From Bugzilla Helper: User-Agent: Mozilla/5.0 (compatible; Konqueror/3.2; Linux 2.6.5-1.358; X11; i686; , en_AU, en_AU.UTF-8, en) (KHTML, like Gecko) Description of problem: Upgrading postgresql requires that the database initially by dumped. When I upgraded from FC1 to FC2, it upgraded postgres, but no warning was given to me about this. This means I now need to install postgres 7.3 to dump my database, and then reinstall 7.4.2, and import it. I think there should at least be some warning when postgres, and other applications that may cause similar problems, are going to be upgraded, because when you're upgrading distros, you don't always expect that the version will change. Version-Release number of selected component (if applicable): postgresql-7.4.2-1 How reproducible: Always Steps to Reproduce: 1. Install Fedora core 1 and set up a postgres database 2. Upgrade to Fedora core 2 Actual Results: Database is unusable Expected Results: Either database should have been dumped, or user warned that database would be unusable. Additional info:
There isn't any really decent way to deal with this in the current RPM structure. A warning is not possible because RPM installation has to be noninteractive, and an implicit upgrade doesn't seem very practical either. There's been some talk of changing where the RPM installs Postgres so that things go into version-specific directories, thereby allowing more than one major Postgres version to exist on your system simultaneously. Then you could install new version, dump and reload data at your convenience, remove old version. The various packagers of Postgres are still working on that idea though.
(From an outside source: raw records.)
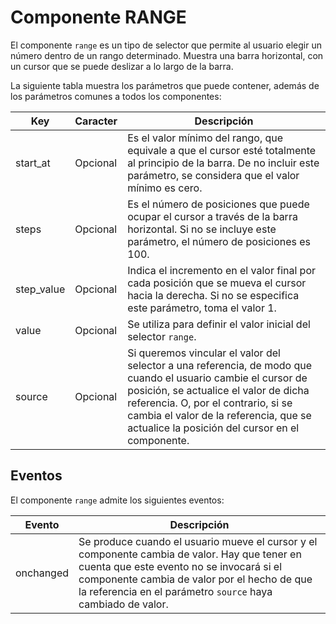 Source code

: # Componente RANGE

El componente `range` es un tipo de selector que permite al usuario elegir un número dentro de un rango determinado. Muestra una barra horizontal, con un cursor que se puede deslizar a lo largo de la barra.


La siguiente tabla muestra los parámetros que puede contener, además de los parámetros comunes a todos los componentes:

  | Key  | Caracter | Descripción |
  | ------------- | ------------- | ------------- |
  | start_at | Opcional | Es el valor mínimo del rango, que equivale a que el cursor esté totalmente al principio de la barra. De no incluir este parámetro, se considera que el valor mínimo es cero. |
  | steps | Opcional | Es el número de posiciones que puede ocupar el cursor a través de la barra horizontal. Si no se incluye este parámetro, el número de posiciones es 100. |
  | step_value | Opcional | Indica el incremento en el valor final por cada posición que se mueva el cursor hacia la derecha. Si no se especifica este parámetro, toma el valor 1. |
  | value | Opcional | Se utiliza para definir el valor inicial del selector `range`.|
  | source | Opcional | Si queremos vincular el valor del selector a una referencia, de modo que cuando el usuario cambie el cursor de posición, se actualice el valor de dicha referencia. O, por el contrario, si se cambia el valor de la referencia, que se actualice la posición del cursor en el componente. |
  


## Eventos

El componente `range` admite los siguientes eventos:

 | Evento  | Descripción |
  | ------------- | ------------- |
  | onchanged | Se produce cuando el usuario mueve el cursor y el componente cambia de valor. Hay que tener en cuenta que este evento no se invocará si el componente cambia de valor por el hecho de que la referencia en el parámetro `source` haya cambiado de valor. |

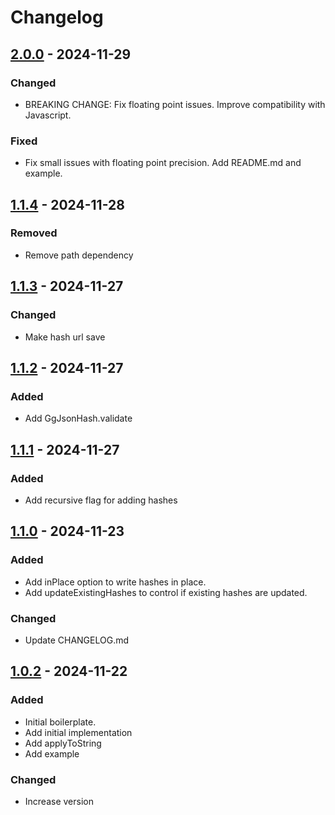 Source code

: # Changelog

## [2.0.0] - 2024-11-29

### Changed

- BREAKING CHANGE: Fix floating point issues. Improve compatibility with Javascript.

### Fixed

- Fix small issues with floating point precision. Add README.md and example.

## [1.1.4] - 2024-11-28

### Removed

- Remove path dependency

## [1.1.3] - 2024-11-27

### Changed

- Make hash url save

## [1.1.2] - 2024-11-27

### Added

- Add GgJsonHash.validate

## [1.1.1] - 2024-11-27

### Added

- Add recursive flag for adding hashes

## [1.1.0] - 2024-11-23

### Added

- Add inPlace option to write hashes in place.
- Add updateExistingHashes to control if existing hashes are updated.

### Changed

- Update CHANGELOG.md

## [1.0.2] - 2024-11-22

### Added

- Initial boilerplate.
- Add initial implementation
- Add applyToString
- Add example

### Changed

- Increase version

[2.0.0]: https://github.com/inlavigo/gg_json_hash/compare/1.1.4...2.0.0
[1.1.4]: https://github.com/inlavigo/gg_json_hash/compare/1.1.3...1.1.4
[1.1.3]: https://github.com/inlavigo/gg_json_hash/compare/1.1.2...1.1.3
[1.1.2]: https://github.com/inlavigo/gg_json_hash/compare/1.1.1...1.1.2
[1.1.1]: https://github.com/inlavigo/gg_json_hash/compare/1.1.0...1.1.1
[1.1.0]: https://github.com/inlavigo/gg_json_hash/compare/1.0.2...1.1.0
[1.0.2]: https://github.com/inlavigo/gg_json_hash/tag/%tag
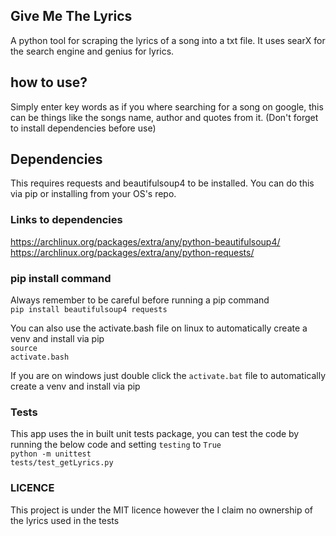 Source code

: ## Give Me The Lyrics
A python tool for scraping the lyrics of a song into a txt file. It uses searX for the search engine and genius for lyrics.

## how to use?
Simply enter key words as if you where searching for a song on google, this can be things like the songs name, author and quotes from it. (Don't forget to install dependencies before use)

## Dependencies
This requires requests and beautifulsoup4 to be installed. You can do this via pip or installing from your OS's repo.

### Links to dependencies
https://archlinux.org/packages/extra/any/python-beautifulsoup4/
https://archlinux.org/packages/extra/any/python-requests/


### pip install command
Always remember to be careful before running a pip command<br>
<code>pip install beautifulsoup4 requests</code>

You can also use the activate.bash file on linux to automatically create a venv and install via pip<br>
<code>source activate.bash</code>

If you are on windows just double click the <code>activate.bat</code> file to automatically create a venv and install via pip

### Tests
This app uses the in built unit tests package, you can test the code by running the below code and setting <code>testing</code> to <code>True</code><br>
<code>python -m unittest tests/test_getLyrics.py</code>

### LICENCE
This project is under the MIT licence however the I claim no ownership of the lyrics used in the tests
I'm adding to this 5-year stale bug because in my experience this still bites more people than anything save random package conflicts on server upgrades (I'm cleaning up one now). Just thinking out loud: what if there were an optional package that could be installed with a dependency on the current postgresql version that would run a pre-uninstall script to pg_dumpall as yum pulled it out for upgrade? At least then the admin could just import the dump and be on his merry way, rather than stuck finding another machine or installing the old version from source. I say that not having ever written an RPM anything like that...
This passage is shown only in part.